**WHAT YOU NEED TO DO**
From the entries below, return every line that includes the word "label".

:: TASK DATA

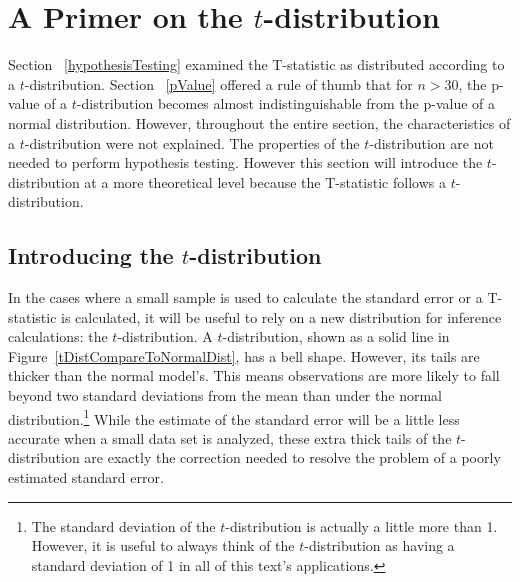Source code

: 

\section{A Primer on the $t$-distribution}
\label{tdistribution}

Section ~\ref{hypothesisTesting} examined the T-statistic as distributed according to a $t$-distribution. Section ~\ref{pValue} offered a rule of thumb that for $n>30$, the p-value of a $t$-distribution becomes almost indistinguishable from the p-value of a normal distribution. However, throughout the entire section, the characteristics of a $t$-distribution were not explained. The properties of the $t$-distribution are not needed to perform hypothesis testing. However this section will introduce the $t$-distribution at a more theoretical level because the T-statistic follows a $t$-distribution. 

\subsection{Introducing the $t$-distribution}
\label{introducingTheTDistribution}


In the cases where a small sample is used to calculate the standard error or a T-statistic is calculated, it will be useful to rely on a new distribution for inference calculations: the $t$-distribution. A $t$-distribution, shown as a solid line in Figure~\ref{tDistCompareToNormalDist}, has a bell shape. However, its tails are thicker than the normal model's. This means observations are more likely to fall beyond two standard deviations from the mean than under the normal distribution.\footnote{The standard deviation of the $t$-distribution is actually a little more than 1. However, it is useful to always think of the $t$-distribution as having a standard deviation of 1 in all of this text's applications.} While the estimate of the standard error will be a little less accurate when a small data set is analyzed, these extra thick tails of the $t$-distribution are exactly the correction needed to resolve the problem of a poorly estimated standard error.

::::

**ANSWER FOR THE TASK**
\label{tdistribution}
\label{introducingTheTDistribution}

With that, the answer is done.